TASK DIRECTIONS: Write the lines below out exactly, dropping each picture.

= Beginning of Section =

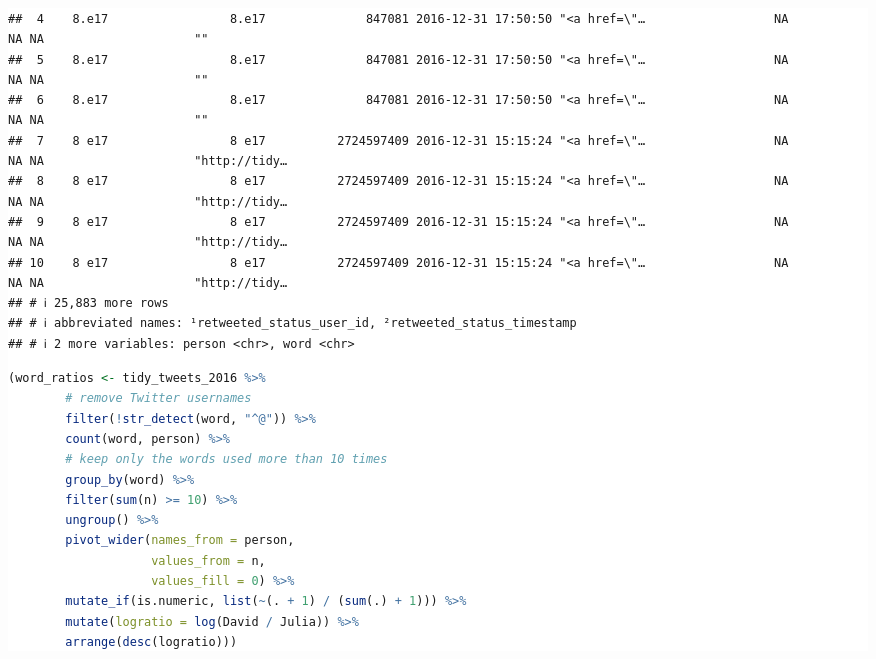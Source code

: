     ##  4    8.e17                 8.e17              847081 2016-12-31 17:50:50 "<a href=\"…                  NA                     NA NA                     ""           
    ##  5    8.e17                 8.e17              847081 2016-12-31 17:50:50 "<a href=\"…                  NA                     NA NA                     ""           
    ##  6    8.e17                 8.e17              847081 2016-12-31 17:50:50 "<a href=\"…                  NA                     NA NA                     ""           
    ##  7    8 e17                 8 e17          2724597409 2016-12-31 15:15:24 "<a href=\"…                  NA                     NA NA                     "http://tidy…
    ##  8    8 e17                 8 e17          2724597409 2016-12-31 15:15:24 "<a href=\"…                  NA                     NA NA                     "http://tidy…
    ##  9    8 e17                 8 e17          2724597409 2016-12-31 15:15:24 "<a href=\"…                  NA                     NA NA                     "http://tidy…
    ## 10    8 e17                 8 e17          2724597409 2016-12-31 15:15:24 "<a href=\"…                  NA                     NA NA                     "http://tidy…
    ## # ℹ 25,883 more rows
    ## # ℹ abbreviated names: ¹​retweeted_status_user_id, ²​retweeted_status_timestamp
    ## # ℹ 2 more variables: person <chr>, word <chr>

``` r
(word_ratios <- tidy_tweets_2016 %>%
        # remove Twitter usernames
        filter(!str_detect(word, "^@")) %>%
        count(word, person) %>% 
        # keep only the words used more than 10 times
        group_by(word) %>%
        filter(sum(n) >= 10) %>%
        ungroup() %>%
        pivot_wider(names_from = person,
                    values_from = n,
                    values_fill = 0) %>%
        mutate_if(is.numeric, list(~(. + 1) / (sum(.) + 1))) %>%
        mutate(logratio = log(David / Julia)) %>%
        arrange(desc(logratio)))
```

= End of Section =

ANSWER SECTION:
Source code

:     ##  4    8.e17                 8.e17              847081 2016-12-31 17:50:50 "<a href=\"…                  NA                     NA NA                     ""           
    ##  5    8.e17                 8.e17              847081 2016-12-31 17:50:50 "<a href=\"…                  NA                     NA NA                     ""           
    ##  6    8.e17                 8.e17              847081 2016-12-31 17:50:50 "<a href=\"…                  NA                     NA NA                     ""           
    ##  7    8 e17                 8 e17          2724597409 2016-12-31 15:15:24 "<a href=\"…                  NA                     NA NA                     "http://tidy…
    ##  8    8 e17                 8 e17          2724597409 2016-12-31 15:15:24 "<a href=\"…                  NA                     NA NA                     "http://tidy…
    ##  9    8 e17                 8 e17          2724597409 2016-12-31 15:15:24 "<a href=\"…                  NA                     NA NA                     "http://tidy…
    ## 10    8 e17                 8 e17          2724597409 2016-12-31 15:15:24 "<a href=\"…                  NA                     NA NA                     "http://tidy…
    ## # ℹ 25,883 more rows
    ## # ℹ abbreviated names: ¹​retweeted_status_user_id, ²​retweeted_status_timestamp
    ## # ℹ 2 more variables: person <chr>, word <chr>

``` r
(word_ratios <- tidy_tweets_2016 %>%
        # remove Twitter usernames
        filter(!str_detect(word, "^@")) %>%
        count(word, person) %>% 
        # keep only the words used more than 10 times
        group_by(word) %>%
        filter(sum(n) >= 10) %>%
        ungroup() %>%
        pivot_wider(names_from = person,
                    values_from = n,
                    values_fill = 0) %>%
        mutate_if(is.numeric, list(~(. + 1) / (sum(.) + 1))) %>%
        mutate(logratio = log(David / Julia)) %>%
        arrange(desc(logratio)))
```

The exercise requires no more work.